That’s saying something. Cunningham took over the farm in 2015, after his father and grandfather both died within the space of a year. He had spent a decade as a service team manager with Mercedes-Benz in the west of Scotland. “I had absolutely no interest in agriculture whatever,” he admits. “But when I went back to help things along and get the farm back on track, I ended up falling in love with it.”
Extending over 90 hectares in the upland town of Mauchline, south-west of Glasgow, Mossgiel is an easy place to fall in love with. But its picturesque location and romantic history – Burns lived and worked at Mossgiel in the 1780s – belie the difficulties of sustaining a farm here.
“Basically, I was left with this farm with 150 milking cows and I didn’t really know what I was doing,” says Cunningham, “and then the milk price collapsed. My first year in farming I lost £110,000. The bank said, ‘You’re no longer a supportable business,’ and asked for all their money back. We had to sell off a lot of assets’ – including 16 hectares of land and 75 cows – ‘There was no way out: it was either bankruptcy or do something different.’
That ‘something different’ involved going organic. When he returned to Mossgiel, Cunningham noticed how the lush pastures he remembered from childhood had been worn down by years of industrial farming. Determined to make a change, he stopped using industrial feed and fertilisers and put his herd on a grass-only diet, while investing in a pasteuriser to sell milk direct to the public. Initially it was difficult to find customers willing to pay a higher price for organic milk, but thanks to his legwork across the central belt of Scotland Cunningham now sells 14,000-16,000 litres a week. Until recently, all the milk and cream was going out in plastic cartons. ‘It was the cheapest, easiest, most hygienic way to do it,’ says Cunningham. ‘But I felt that, even as we were doing all this great work with the environment [by going organic], we were letting the side down by using single-use plastic. It was only when I watched Blue Planet 2 that I thought: ‘We really must do something about this now.’”
The restaurant
Spring, London
Skye Gyngell has a wry view of how she is perceived by the staff at her restaurant in central London. ‘Sometimes I think everyone says, “Oh God, it’s another initiative of Skye’s,”’ she says, rolling her eyes at herself and laughing. “But actually this latest one has been very easy – and it’s been really positive for us as a restaurant.”
In January 2018, Gyngell, who opened Spring at Somerset House in 2014, decided it was time to cut out all single-use plastics.
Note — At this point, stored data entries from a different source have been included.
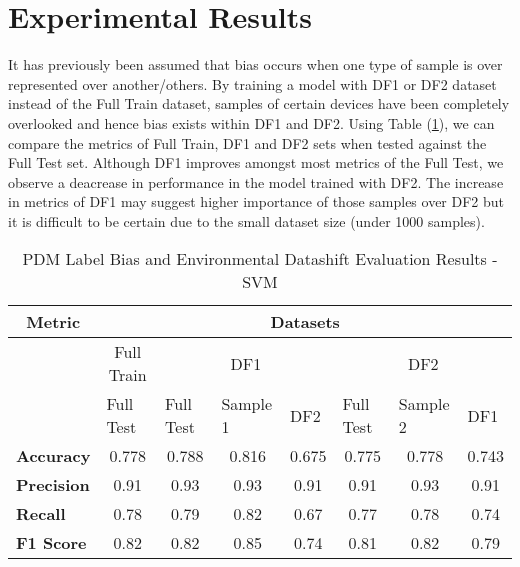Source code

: \section{Experimental Results}
It has previously been assumed that bias occurs when one type of sample is over represented over another/others.
By training a model with DF1 or DF2 dataset instead of the Full Train dataset, samples of certain devices have been completely overlooked and hence bias exists within DF1 and DF2. 
Using Table (\ref{table:Bias}), we can compare the metrics of Full Train, DF1 and DF2 sets when tested against the Full Test set.
Although DF1 improves amongst most metrics of the Full Test, we observe a deacrease in performance in the model trained with DF2.
The increase in metrics of DF1 may suggest higher importance of those samples over DF2 but it is difficult to be certain due to the small dataset size (under 1000 samples).

\bigskip
\begin{table}[H]
    \begin{center}
        \caption{PDM Label Bias and Environmental Datashift Evaluation Results - SVM}
        \label{table:Bias}
        \begin{tabular}{lccccccc}
            \toprule
            \multicolumn{1}{c}{\textbf{Metric}} & \multicolumn{7}{c}{\textbf{Datasets}}                                                                                                                                                                                                      \\ \midrule
            \multicolumn{1}{l}{}      & \multicolumn{1}{c|}{Full Train} & \multicolumn{3}{c|}{DF1}                                                                       & \multicolumn{3}{c}{DF2}                                                                       \\ \cline{2-8} 
            \multicolumn{1}{l}{}      & \multicolumn{1}{l|}{Full Test}  & \multicolumn{1}{l|}{Full Test} & \multicolumn{1}{l|}{Sample 1} & \multicolumn{1}{l|}{DF2} & \multicolumn{1}{l|}{Full Test} & \multicolumn{1}{l|}{Sample 2} & \multicolumn{1}{l}{DF1} \\ 
            \midrule
            \textbf{Accuracy}   & 0.778 &0.788  &0.816  &0.675  &0.775      &0.778  &0.743\\
            \textbf{Precision}  &0.91   &0.93   &0.93   &0.91   &0.91       &0.93   &0.91\\
            \textbf{Recall}     &0.78   &0.79   &0.82   &0.67   &0.77       &0.78   &0.74\\
            \textbf{F1 Score}   &0.82   &0.82   &0.85   &0.74   &0.81       &0.82   &0.79\\
            \bottomrule
        \end{tabular}
    \end{center}
\end{table}

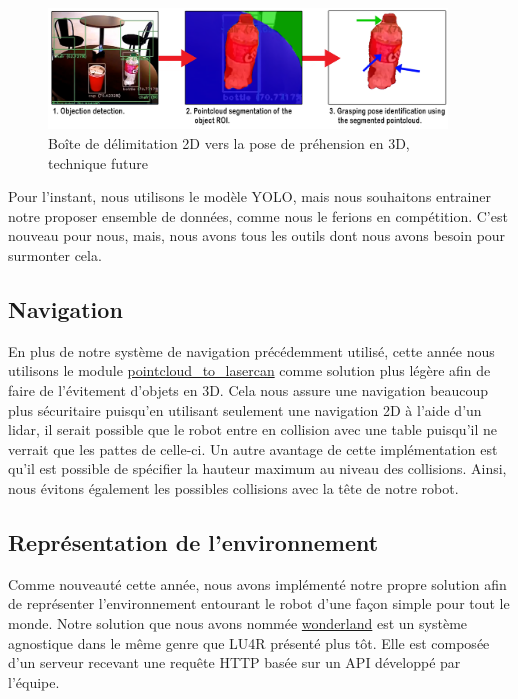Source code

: \documentclass[runningheads,a4paper]{llncs}
\begin{document}
\begin{figure}
  \centering
  \includegraphics[width=300pt]{images/frame_to_box2.png}
  \caption{Boîte de délimitation 2D vers la pose de préhension en 3D, technique future}
\end{figure}

Pour l'instant, nous utilisons le modèle YOLO, mais nous souhaitons entrainer notre proposer ensemble de données, comme nous le ferions en compétition. C'est nouveau pour nous, mais, nous avons tous les outils dont nous avons besoin pour surmonter cela. \\

\subsection{Navigation}
En plus de notre système de navigation précédemment utilisé, cette année nous utilisons le module \href{http://wiki.ros.org/pointcloud_to_laserscan}{pointcloud\_to\_lasercan} comme solution plus légère afin de faire de l'évitement d'objets en 3D. Cela nous assure une navigation beaucoup plus sécuritaire puisqu'en utilisant seulement une navigation 2D à l'aide d'un lidar, il serait possible que le robot entre en collision avec une table puisqu'il ne verrait que les pattes de celle-ci. Un autre avantage de cette implémentation est qu'il est possible de spécifier la hauteur maximum au niveau des collisions. Ainsi, nous évitons également les possibles collisions avec la tête de notre robot. \\

\subsection{Représentation de l'environnement}
Comme nouveauté cette année, nous avons implémenté notre propre solution afin de représenter l'environnement entourant le robot d'une façon simple pour tout le monde. Notre solution que nous avons nommée \href{http://github.com/walkingmachine/wonderland}{wonderland} est un système agnostique dans le même genre que LU4R présenté plus tôt. Elle est composée d'un serveur recevant une requête HTTP basée sur un API développé par l'équipe.\\
\end{document}
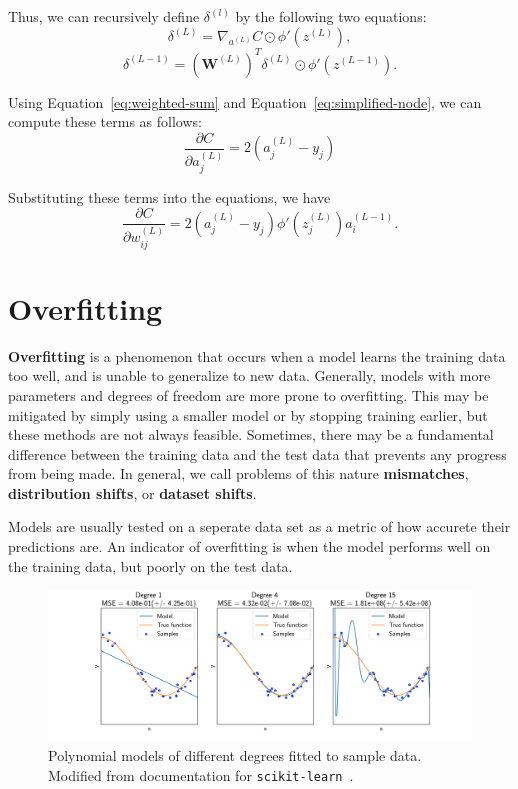 \documentclass[12pt]{report}
\theoremstyle{definition}
\theoremstyle{remark}
\begin{document}
Thus, we can recursively define $\delta^{(l)}$ by the following two equations:
\begin{equation}
    \delta^{(L)} = \nabla_{a^{(L)}}C \odot \phi'(z^{(L)}),
\end{equation}
\begin{equation}
    \delta^{(L-1)} = {\left(\mathbf{W}^{(L)}\right)}^T \delta^{(L)} \odot \phi'(z^{(L-1)}).
\end{equation}

Using Equation~\ref{eq:weighted-sum} and Equation~\ref{eq:simplified-node}, we can compute these terms as follows:
\begin{equation}
    \frac{\partial C}{\partial a_j^{(L)}} = 2(a_j^{(L)} - y_j)
\end{equation}

Substituting these terms into the equations, we have
\begin{equation}
    \frac{\partial C}{\partial w_{ij}^{(L)}} = 2(a_j^{(L)} - y_j) \phi'(z_j^{(L)}) a_i^{(L-1)}.
\end{equation}

\section{Overfitting}\label{sec:overfitting}
\textbf{Overfitting} is a phenomenon that occurs when a model learns the training data too well, and is unable to generalize to new data. Generally, models with more parameters and degrees of freedom are more prone to overfitting. This may be mitigated by simply using a smaller model or by stopping training earlier, but these methods are not always feasible. Sometimes, there may be a fundamental difference between the training data and the test data that prevents any progress from being made. In general, we call problems of this nature \textbf{mismatches}, \textbf{distribution shifts}, or \textbf{dataset shifts}.

Models are usually tested on a seperate data set as a metric of how accurete their predictions are. An indicator of overfitting is when the model performs well on the training data, but poorly on the test data.

\begin{figure}[h]
    \centering
    \includegraphics[width=\linewidth]{figs/underfitting_overfitting.png}
    \caption{Polynomial models of different degrees fitted to sample data. Modified from documentation for \texttt{scikit-learn}~\cite{pedregosa_scikit-learn_2011}.}
    \label{fig:overfitting}
\end{figure}
\end{document}

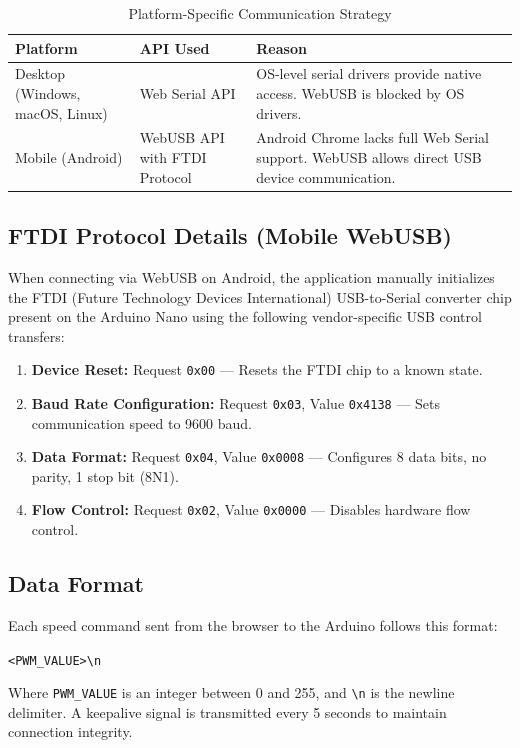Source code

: \documentclass[12pt,a4paper]{article}
\begin{document}
\begin{table}[H]
\centering
\renewcommand{\arraystretch}{1.4}
\begin{tabular}{|>{\raggedright}p{3cm}|>{\raggedright}p{3.5cm}|>{\raggedright\arraybackslash}p{6cm}|}
\hline
\textbf{Platform} & \textbf{API Used} & \textbf{Reason} \\
\hline
Desktop (Windows, macOS, Linux) & Web Serial API & OS-level serial drivers provide native access. WebUSB is blocked by OS drivers. \\
\hline
Mobile (Android) & WebUSB API with FTDI Protocol & Android Chrome lacks full Web Serial support. WebUSB allows direct USB device communication. \\
\hline
\end{tabular}
\caption{Platform-Specific Communication Strategy}
\label{tab:protocol}
\end{table}

\subsection{FTDI Protocol Details (Mobile WebUSB)}
When connecting via WebUSB on Android, the application manually initializes the FTDI (Future Technology Devices International) USB-to-Serial converter chip present on the Arduino Nano using the following vendor-specific USB control transfers:

\begin{enumerate}
    \item \textbf{Device Reset:} Request \texttt{0x00} --- Resets the FTDI chip to a known state.
    \item \textbf{Baud Rate Configuration:} Request \texttt{0x03}, Value \texttt{0x4138} --- Sets communication speed to 9600 baud.
    \item \textbf{Data Format:} Request \texttt{0x04}, Value \texttt{0x0008} --- Configures 8 data bits, no parity, 1 stop bit (8N1).
    \item \textbf{Flow Control:} Request \texttt{0x02}, Value \texttt{0x0000} --- Disables hardware flow control.
\end{enumerate}

\subsection{Data Format}
Each speed command sent from the browser to the Arduino follows this format:
\begin{center}
\texttt{<PWM\_VALUE>\textbackslash n}
\end{center}
Where \texttt{PWM\_VALUE} is an integer between 0 and 255, and \texttt{\textbackslash n} is the newline delimiter. A keepalive signal is transmitted every 5 seconds to maintain connection integrity.
\end{document}
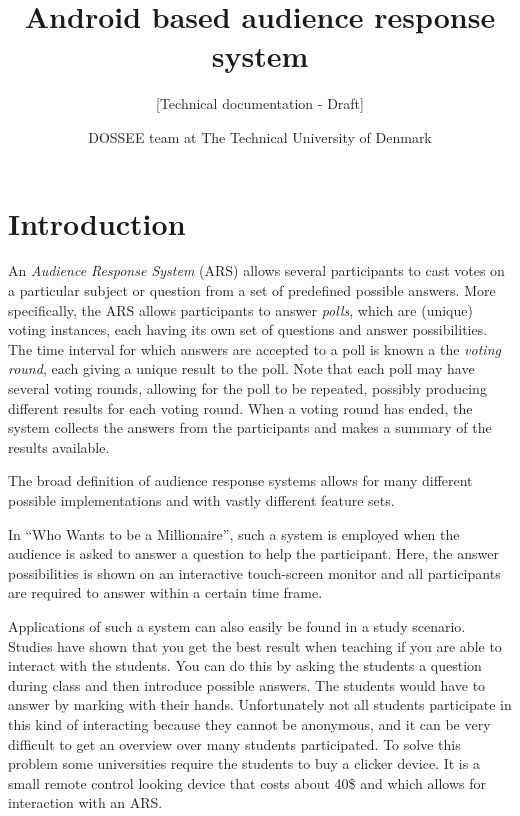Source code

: \documentclass{acm_proc_article-sp}
\begin{document}
\title{Android based audience response system}
\subtitle{[Technical documentation - Draft]
}

\author{
\alignauthor DOSSEE team at The Technical University of Denmark
}


\maketitle

\begin{abstract}
\end{abstract}
\section{Introduction}
\label{sec:introduction}
An \textit{Audience Response System} (ARS) allows several participants to cast votes on a particular subject or question from a set of predefined possible answers. More specifically, the ARS allows participants to answer \textit{polls}, which are (unique) voting instances, each having its own set of questions and answer possibilities. The time interval for which answers are accepted to a poll is known a the \textit{voting round}, each giving a unique result to the poll. Note that each poll may have several voting rounds, allowing for the poll to be repeated, possibly producing different results for each voting round. When a voting round has ended, the system collects the answers from the participants and makes a summary of the results available. 

The broad definition of audience response systems allows for many different possible implementations and with vastly different feature sets.

In “Who Wants to be a Millionaire”, such a system is employed when the audience is asked to answer a question to help the participant. Here, the answer possibilities is shown on an interactive touch-screen monitor and all participants are required to answer within a certain time frame.

Applications of such a system can also easily be found in a study scenario. Studies have shown that you get the best result when teaching if you are able to interact with the students. You can do this by asking the students a question during class and then introduce possible answers. The students would have to answer by marking with their hands.  Unfortunately not all students participate in this kind of interacting because they cannot be anonymous, and it can be very difficult to get an overview over many students participated. To solve this problem some universities require the students to buy a clicker device. It is a small remote control looking device that costs about 40\$ and which allows for interaction with an ARS. 
\end{document}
At an event in London called Rubbish Talks, where Gyngell was speaking about food waste – her pre-theatre ‘Scratch’ menu at Spring makes use of misshapen fruit and veg and leftovers that would usually be thrown in the bin – she caught a talk by campaigner Siân Sutherland.
‘It was really shocking to me,’ Gyngell recalls of the talk, which addressed the overuse of plastic in the food world and the inadequacy of recycling to deal with the problem. ‘I went home and watched the documentary A Plastic Ocean on Netflix and slightly catastrophised the whole thing. I remember going to a supermarket after I’d seen it and walking around the aisles like a mad person going, “That’s plastic, that’s plastic …”’
She soon realised that her panic was counterproductive. ‘It becomes overwhelming, and when you’re overwhelmed you’re paralysed,’ she says. ‘And the fact is, plastic is a marvellous material. It has its place. The last thing you want to do is throw out all the plastic in your home.’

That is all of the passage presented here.